Maria Merry del Val, resonating with Frédéric’s observations, reflected on the journey from an ambiguous regulatory environment to the present structured framework. “The rules we navigate today, albeit demanding, provide a blueprint. They act as the guardrails guiding our journey towards sustainable investment,” she explained. Maria also offered a forward-looking perspective, hinting at a welcomed “data deluge” expected in the upcoming months. For her, the true challenge lies at the intersection of regulatory ideals and on-the-ground realities. “Smaller entities, with limited resources, grapple with aligning their aspirations with the stringent SFDR guidelines,” she noted.

Sébastien Thévoux-Chabuel, broadening the discourse, presented a critique on prevalent misinterpretations. “It’s both fascinating and concerning to see the varied interpretations of SFDR among French asset managers,” he opined. His insights highlighted the pressing need for clarity in regulations so their essence isn’t lost in translation. Drawing attention to Article 9, he expressed surprise at the misaligned perceptions among industry players. “Clear regulations are a starting point, but collective understanding and harmonious implementation across the board are equally critical. From that perspective, SFDR has failed so far,” he stressed.

Shifting the focus towards private alternatives, Rhyadd Keaney-Watkins challenged some widely held beliefs in the industry. He emphasised that a myopic approach, which places Article 9 funds on a pedestal at the expense of Article 8 funds, does a disservice to the broader sustainability agenda with a risk of capital misallocation, which may hinder the transition of real assets. “Under the current regulations, it is only within an Article 8 fund that an ‘unsustainable investment’ can be held. However, for long-term and active asset managers, it is in the transition of assets from ‘brown’ to ‘green’ that significant impact and value creation can be delivered. Genuine sustainability extends beyond labels and narrow classifications,” he asserted.

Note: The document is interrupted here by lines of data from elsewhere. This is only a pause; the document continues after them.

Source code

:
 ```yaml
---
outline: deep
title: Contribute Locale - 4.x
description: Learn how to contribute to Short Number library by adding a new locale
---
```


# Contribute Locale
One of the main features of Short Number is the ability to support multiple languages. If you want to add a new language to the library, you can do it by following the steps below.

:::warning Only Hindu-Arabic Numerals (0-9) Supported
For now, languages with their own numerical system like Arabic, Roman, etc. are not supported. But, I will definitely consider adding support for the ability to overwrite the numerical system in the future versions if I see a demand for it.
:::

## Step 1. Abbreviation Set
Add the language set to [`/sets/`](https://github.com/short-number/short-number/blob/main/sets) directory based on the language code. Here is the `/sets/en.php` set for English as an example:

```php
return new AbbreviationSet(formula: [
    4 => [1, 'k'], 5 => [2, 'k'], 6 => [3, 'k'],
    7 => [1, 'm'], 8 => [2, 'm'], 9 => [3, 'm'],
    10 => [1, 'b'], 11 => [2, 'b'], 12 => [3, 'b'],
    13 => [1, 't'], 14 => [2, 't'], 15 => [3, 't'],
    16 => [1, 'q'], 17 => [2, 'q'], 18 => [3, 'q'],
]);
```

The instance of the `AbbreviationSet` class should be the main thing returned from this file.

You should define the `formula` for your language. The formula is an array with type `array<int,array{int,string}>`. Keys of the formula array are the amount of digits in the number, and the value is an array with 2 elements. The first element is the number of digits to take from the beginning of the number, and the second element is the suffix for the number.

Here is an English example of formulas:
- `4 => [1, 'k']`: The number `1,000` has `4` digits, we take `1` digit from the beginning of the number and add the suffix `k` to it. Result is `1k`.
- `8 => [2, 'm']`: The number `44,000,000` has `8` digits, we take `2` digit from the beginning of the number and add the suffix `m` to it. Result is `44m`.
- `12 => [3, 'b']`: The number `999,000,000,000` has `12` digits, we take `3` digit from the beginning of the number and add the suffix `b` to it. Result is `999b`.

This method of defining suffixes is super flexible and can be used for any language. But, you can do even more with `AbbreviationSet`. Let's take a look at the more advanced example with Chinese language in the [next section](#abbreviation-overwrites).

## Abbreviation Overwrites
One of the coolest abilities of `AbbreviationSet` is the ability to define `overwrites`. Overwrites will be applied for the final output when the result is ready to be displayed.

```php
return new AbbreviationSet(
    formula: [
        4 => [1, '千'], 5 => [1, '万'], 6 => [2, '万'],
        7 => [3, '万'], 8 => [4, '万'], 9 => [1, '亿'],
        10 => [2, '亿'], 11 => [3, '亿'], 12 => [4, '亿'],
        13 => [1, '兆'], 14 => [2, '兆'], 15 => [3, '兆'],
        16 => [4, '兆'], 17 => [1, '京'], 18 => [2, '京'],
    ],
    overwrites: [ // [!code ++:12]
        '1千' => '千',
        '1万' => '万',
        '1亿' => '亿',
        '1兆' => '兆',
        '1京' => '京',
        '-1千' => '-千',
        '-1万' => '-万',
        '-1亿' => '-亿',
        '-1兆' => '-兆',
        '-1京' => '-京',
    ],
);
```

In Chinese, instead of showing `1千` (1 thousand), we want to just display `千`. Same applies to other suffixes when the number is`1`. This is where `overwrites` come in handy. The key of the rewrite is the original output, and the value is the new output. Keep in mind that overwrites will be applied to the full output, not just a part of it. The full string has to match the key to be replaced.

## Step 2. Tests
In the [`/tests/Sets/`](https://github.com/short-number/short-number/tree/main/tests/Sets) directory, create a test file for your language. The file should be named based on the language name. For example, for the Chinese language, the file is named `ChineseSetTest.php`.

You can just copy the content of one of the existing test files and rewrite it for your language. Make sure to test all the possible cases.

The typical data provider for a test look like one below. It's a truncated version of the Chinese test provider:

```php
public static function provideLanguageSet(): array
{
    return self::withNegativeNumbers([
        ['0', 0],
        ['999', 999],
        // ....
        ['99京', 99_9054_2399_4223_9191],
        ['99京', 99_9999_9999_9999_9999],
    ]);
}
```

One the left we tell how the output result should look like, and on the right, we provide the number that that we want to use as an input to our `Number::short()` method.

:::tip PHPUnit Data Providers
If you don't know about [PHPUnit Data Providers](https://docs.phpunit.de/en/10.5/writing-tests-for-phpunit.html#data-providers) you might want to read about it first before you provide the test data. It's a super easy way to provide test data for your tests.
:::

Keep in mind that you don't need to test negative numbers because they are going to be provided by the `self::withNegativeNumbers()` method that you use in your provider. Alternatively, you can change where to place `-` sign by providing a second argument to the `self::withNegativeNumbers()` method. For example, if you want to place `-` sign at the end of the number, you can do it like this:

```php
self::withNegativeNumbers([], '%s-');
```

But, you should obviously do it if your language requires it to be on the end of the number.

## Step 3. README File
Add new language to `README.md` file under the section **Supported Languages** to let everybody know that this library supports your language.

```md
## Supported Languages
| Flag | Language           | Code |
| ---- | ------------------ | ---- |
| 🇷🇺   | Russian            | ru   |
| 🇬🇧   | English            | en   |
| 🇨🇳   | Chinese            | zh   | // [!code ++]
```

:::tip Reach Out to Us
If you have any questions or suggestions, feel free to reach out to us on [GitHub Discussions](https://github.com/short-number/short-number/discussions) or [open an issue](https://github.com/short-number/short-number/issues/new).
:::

Lastly, offering a touch of pragmatism to the discussion, Sondre Myge urged stakeholders to avoid viewing sustainability through a simplistic lens. “The sustainability journey isn’t a black and white, binary pathway,” Sondre reflected. He stressed that while regulatory frameworks like SFDR provide direction, there’s a real danger in reducing sustainability to a checklist. “We must recognise it as an evolving journey, one that demands continuous introspection, improvement, and adaptation,” he concluded.


In recent years, greenwashing –giving an unjustified green image to non-environmentally friendly products or practices – has become a focal point of contention. This issue’s significance extends beyond mere business ethics; it’s a concern that has profound implications for investors and regulators alike.

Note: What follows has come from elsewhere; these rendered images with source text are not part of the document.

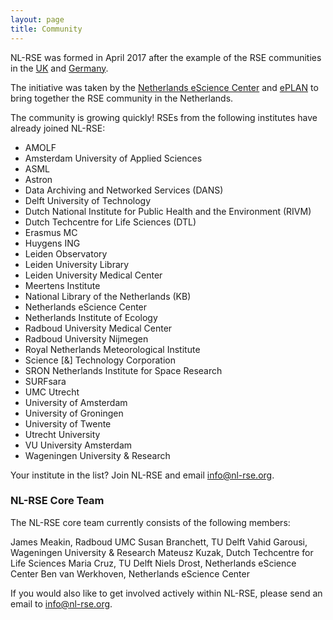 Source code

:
```yaml
---
layout: page
title: Community
---
```


NL-RSE was formed in April 2017 after the example of the RSE communities in the [UK](http://rse.ac.uk) and [Germany](http://www.de-rse.org/en/). 

The initiative was taken by the [Netherlands eScience Center](http://www.esciencecenter.nl)
and [ePLAN](https://escience-platform.nl/) to bring together the RSE community in the Netherlands.

The community is growing quickly! RSEs from the following institutes have already joined NL-RSE:

- AMOLF
- Amsterdam University of Applied Sciences
- ASML
- Astron
- Data Archiving and Networked Services (DANS)
- Delft University of Technology
- Dutch National Institute for Public Health and the Environment (RIVM)
- Dutch Techcentre for Life Sciences (DTL)
- Erasmus MC
- Huygens ING
- Leiden Observatory
- Leiden University Library
- Leiden University Medical Center
- Meertens Institute
- National Library of the Netherlands (KB)
- Netherlands eScience Center
- Netherlands Institute of Ecology
- Radboud University Medical Center
- Radboud University Nijmegen
- Royal Netherlands Meteorological Institute
- Science [&] Technology Corporation
- SRON Netherlands Institute for Space Research
- SURFsara
- UMC Utrecht
- University of Amsterdam
- University of Groningen
- University of Twente
- Utrecht University
- VU University Amsterdam
- Wageningen University & Research

Your institute in the list? Join NL-RSE and email info@nl-rse.org.

### NL-RSE Core Team

The NL-RSE core team currently consists of the following members:

James Meakin, Radboud UMC
Susan Branchett, TU Delft
Vahid Garousi, Wageningen University & Research
Mateusz Kuzak, Dutch Techcentre for Life Sciences
Maria Cruz, TU Delft
Niels Drost, Netherlands eScience Center
Ben van Werkhoven, Netherlands eScience Center

If you would also like to get involved actively within NL-RSE, please send an email to info@nl-rse.org.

Rhyadd Keaney-Watkins explained the root causes of greenwashing, pinpointing the formative stages of ESG data and reporting as particularly susceptible. He remarked, “The fledgling state of ESG data leaves the door open for misreporting.” He expressed growing concerns regarding the influx of professionals entering the ESG space. While their intentions might be genuine, a lack of comprehensive understanding can inadvertently lead to greenwashing. “As the ESG field garners more attention, it’s imperative to ensure that standards are upheld, and labels are both accurate and meaningful,” Rhyadd Keaney-Watkins emphasised.

“As the ESG field garners more attention, it’s imperative to ensure that standards are upheld, and labels are both accurate and meaningful”

Sébastien Thévoux-Chabuel brought a unique perspective to the table, drawing parallels between greenwashing and Hannah Arendt’s idea of the “banality of evil.” He suggested that sometimes greenwashing isn’t born out of greed or a deliberate attempt to deceive but rather from a series of minor missteps or misunderstandings. “Just as Arendt postulated that ordinary individuals could commit great evils without malevolent intent, so too can greenwashing emerge from simple gaps in understanding,” he mused. Sébastien’s insight was that only very good internal governance can save asset managers from getting into the “ESG Bermuda Triangle”, where insurmountable challenges arise from opposing forces at the intersection of client demands, compliance needs, and ESG as an investment tool. 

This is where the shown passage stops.